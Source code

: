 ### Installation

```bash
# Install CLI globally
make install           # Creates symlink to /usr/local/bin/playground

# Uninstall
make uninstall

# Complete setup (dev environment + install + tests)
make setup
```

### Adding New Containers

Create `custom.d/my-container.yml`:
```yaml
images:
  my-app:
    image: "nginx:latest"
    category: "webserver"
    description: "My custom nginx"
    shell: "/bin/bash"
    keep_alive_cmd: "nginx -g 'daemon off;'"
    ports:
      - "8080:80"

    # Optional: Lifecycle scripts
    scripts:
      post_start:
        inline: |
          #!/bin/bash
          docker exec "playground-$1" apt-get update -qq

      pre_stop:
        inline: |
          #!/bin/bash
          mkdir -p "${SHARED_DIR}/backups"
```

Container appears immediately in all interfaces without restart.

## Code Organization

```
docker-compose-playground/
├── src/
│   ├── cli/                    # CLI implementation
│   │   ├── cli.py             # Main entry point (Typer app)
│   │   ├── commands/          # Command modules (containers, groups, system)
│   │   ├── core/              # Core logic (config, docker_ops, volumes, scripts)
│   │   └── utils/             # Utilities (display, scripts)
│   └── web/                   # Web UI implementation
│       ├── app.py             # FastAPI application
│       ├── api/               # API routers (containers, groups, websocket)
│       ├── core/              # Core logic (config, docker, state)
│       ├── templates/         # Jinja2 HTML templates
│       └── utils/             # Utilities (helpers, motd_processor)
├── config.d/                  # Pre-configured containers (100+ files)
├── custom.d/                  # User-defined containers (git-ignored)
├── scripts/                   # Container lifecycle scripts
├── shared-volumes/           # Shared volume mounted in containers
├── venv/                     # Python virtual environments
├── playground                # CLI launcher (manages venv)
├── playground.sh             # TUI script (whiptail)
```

==================================================

◆ Activity ◆
Go through the records above and copy each line exactly.

◆ Finished exercise ◆
Source code

: ### Installation

```bash
# Install CLI globally
make install           # Creates symlink to /usr/local/bin/playground

# Uninstall
make uninstall

# Complete setup (dev environment + install + tests)
make setup
```

### Adding New Containers

Create `custom.d/my-container.yml`:
```yaml
images:
  my-app:
    image: "nginx:latest"
    category: "webserver"
    description: "My custom nginx"
    shell: "/bin/bash"
    keep_alive_cmd: "nginx -g 'daemon off;'"
    ports:
      - "8080:80"

    # Optional: Lifecycle scripts
    scripts:
      post_start:
        inline: |
          #!/bin/bash
          docker exec "playground-$1" apt-get update -qq

      pre_stop:
        inline: |
          #!/bin/bash
          mkdir -p "${SHARED_DIR}/backups"
```

Container appears immediately in all interfaces without restart.

## Code Organization

```
docker-compose-playground/
├── src/
│   ├── cli/                    # CLI implementation
│   │   ├── cli.py             # Main entry point (Typer app)
│   │   ├── commands/          # Command modules (containers, groups, system)
│   │   ├── core/              # Core logic (config, docker_ops, volumes, scripts)
│   │   └── utils/             # Utilities (display, scripts)
│   └── web/                   # Web UI implementation
│       ├── app.py             # FastAPI application
│       ├── api/               # API routers (containers, groups, websocket)
│       ├── core/              # Core logic (config, docker, state)
│       ├── templates/         # Jinja2 HTML templates
│       └── utils/             # Utilities (helpers, motd_processor)
├── config.d/                  # Pre-configured containers (100+ files)
├── custom.d/                  # User-defined containers (git-ignored)
├── scripts/                   # Container lifecycle scripts
├── shared-volumes/           # Shared volume mounted in containers
├── venv/                     # Python virtual environments
├── playground                # CLI launcher (manages venv)
├── playground.sh             # TUI script (whiptail)
```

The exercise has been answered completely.